■ Instructions to follow:
Every line of the records that holds the word "tplv" should be copied out.
═══ Entries shown
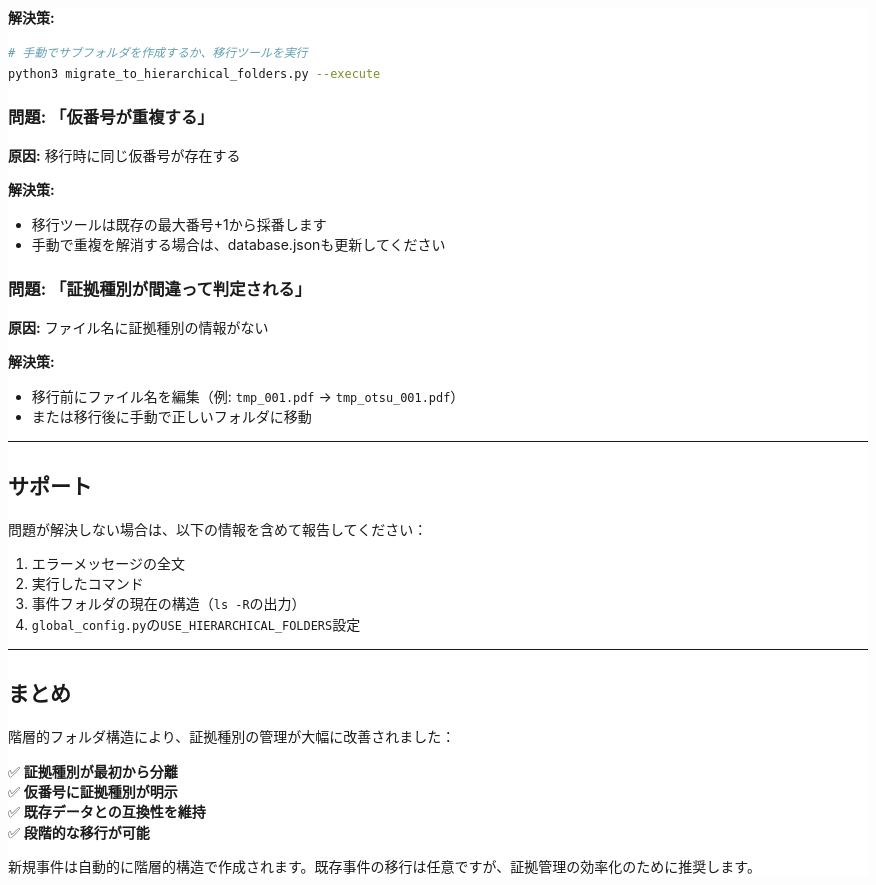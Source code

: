**解決策:**
```bash
# 手動でサブフォルダを作成するか、移行ツールを実行
python3 migrate_to_hierarchical_folders.py --execute
```

### 問題: 「仮番号が重複する」

**原因:** 移行時に同じ仮番号が存在する

**解決策:**
- 移行ツールは既存の最大番号+1から採番します
- 手動で重複を解消する場合は、database.jsonも更新してください

### 問題: 「証拠種別が間違って判定される」

**原因:** ファイル名に証拠種別の情報がない

**解決策:**
- 移行前にファイル名を編集（例: `tmp_001.pdf` → `tmp_otsu_001.pdf`）
- または移行後に手動で正しいフォルダに移動

---

## サポート

問題が解決しない場合は、以下の情報を含めて報告してください：

1. エラーメッセージの全文
2. 実行したコマンド
3. 事件フォルダの現在の構造（`ls -R`の出力）
4. `global_config.py`の`USE_HIERARCHICAL_FOLDERS`設定

---

## まとめ

階層的フォルダ構造により、証拠種別の管理が大幅に改善されました：

✅ **証拠種別が最初から分離**  
✅ **仮番号に証拠種別が明示**  
✅ **既存データとの互換性を維持**  
✅ **段階的な移行が可能**  

新規事件は自動的に階層的構造で作成されます。既存事件の移行は任意ですが、証拠管理の効率化のために推奨します。
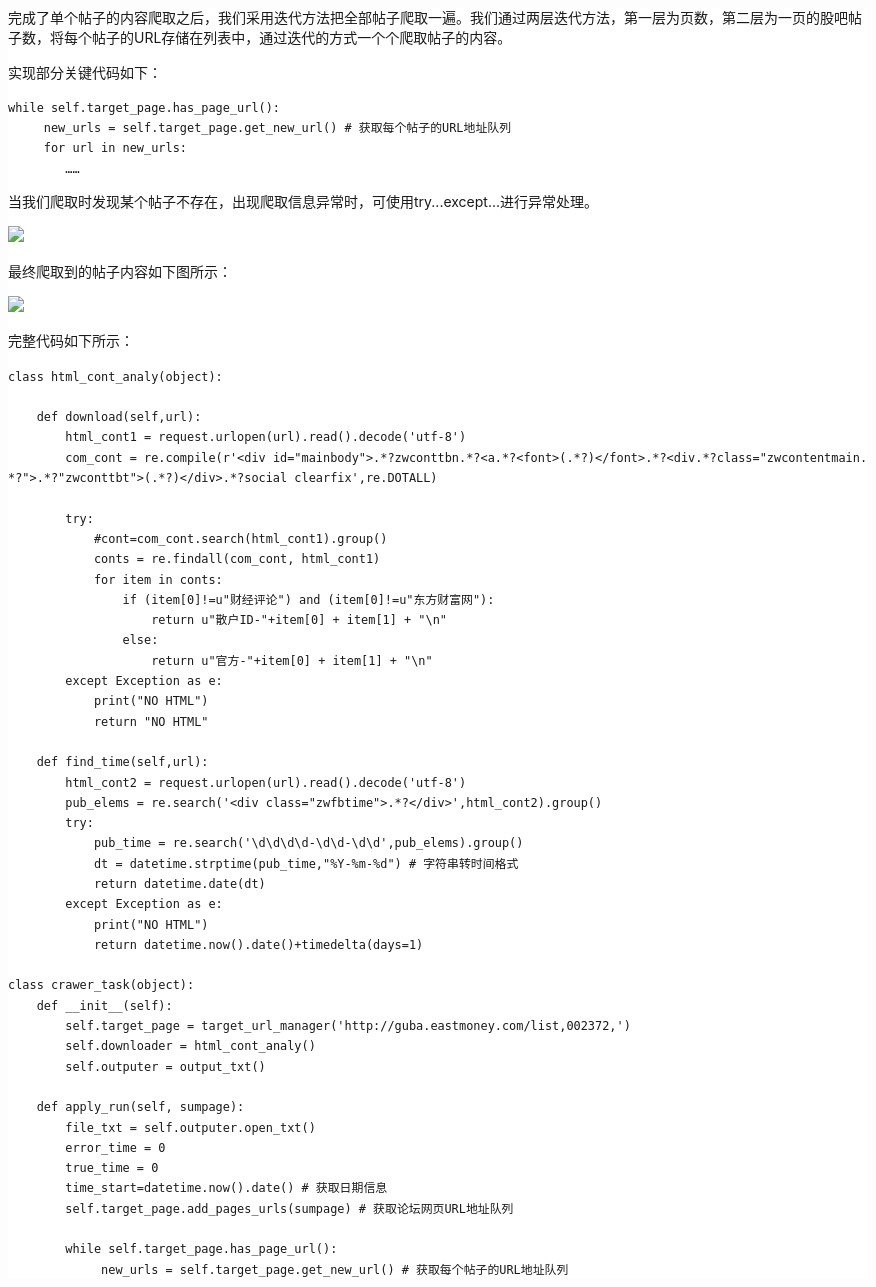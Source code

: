 完成了单个帖子的内容爬取之后，我们采用迭代方法把全部帖子爬取一遍。我们通过两层迭代方法，第一层为页数，第二层为一页的股吧帖子数，将每个帖子的URL存储在列表中，通过迭代的方式一个个爬取帖子的内容。

实现部分关键代码如下：

```
while self.target_page.has_page_url():
     new_urls = self.target_page.get_new_url() # 获取每个帖子的URL地址队列
     for url in new_urls:
		……
```

当我们爬取时发现某个帖子不存在，出现爬取信息异常时，可使用try...except...进行异常处理。

![](https://p1-jj.byteimg.com/tos-cn-i-t2oaga2asx/gold-user-assets/2020/2/14/17041c52884536cc~tplv-t2oaga2asx-image.image)

最终爬取到的帖子内容如下图所示：

![](https://p1-jj.byteimg.com/tos-cn-i-t2oaga2asx/gold-user-assets/2020/2/14/17041c5a8725e2a8~tplv-t2oaga2asx-image.image)

完整代码如下所示：

```
class html_cont_analy(object):

    def download(self,url):
        html_cont1 = request.urlopen(url).read().decode('utf-8')
        com_cont = re.compile(r'<div id="mainbody">.*?zwconttbn.*?<a.*?<font>(.*?)</font>.*?<div.*?class="zwcontentmain.*?">.*?"zwconttbt">(.*?)</div>.*?social clearfix',re.DOTALL)

        try:
            #cont=com_cont.search(html_cont1).group()
            conts = re.findall(com_cont, html_cont1)
            for item in conts:
                if (item[0]!=u"财经评论") and (item[0]!=u"东方财富网"):
                    return u"散户ID-"+item[0] + item[1] + "\n"
                else:
                    return u"官方-"+item[0] + item[1] + "\n"
        except Exception as e:
            print("NO HTML")
            return "NO HTML"
       
    def find_time(self,url):
        html_cont2 = request.urlopen(url).read().decode('utf-8')
        pub_elems = re.search('<div class="zwfbtime">.*?</div>',html_cont2).group()
        try:
            pub_time = re.search('\d\d\d\d-\d\d-\d\d',pub_elems).group()
            dt = datetime.strptime(pub_time,"%Y-%m-%d") # 字符串转时间格式
            return datetime.date(dt)
        except Exception as e:
            print("NO HTML")
            return datetime.now().date()+timedelta(days=1)

class crawer_task(object):
    def __init__(self):
        self.target_page = target_url_manager('http://guba.eastmoney.com/list,002372,')
        self.downloader = html_cont_analy()
        self.outputer = output_txt()

    def apply_run(self, sumpage):
        file_txt = self.outputer.open_txt()
        error_time = 0
        true_time = 0
        time_start=datetime.now().date() # 获取日期信息
        self.target_page.add_pages_urls(sumpage) # 获取论坛网页URL地址队列

        while self.target_page.has_page_url():
             new_urls = self.target_page.get_new_url() # 获取每个帖子的URL地址队列
```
══════
■ Reply:
![](https://p1-jj.byteimg.com/tos-cn-i-t2oaga2asx/gold-user-assets/2020/2/14/17041c52884536cc~tplv-t2oaga2asx-image.image)
![](https://p1-jj.byteimg.com/tos-cn-i-t2oaga2asx/gold-user-assets/2020/2/14/17041c5a8725e2a8~tplv-t2oaga2asx-image.image)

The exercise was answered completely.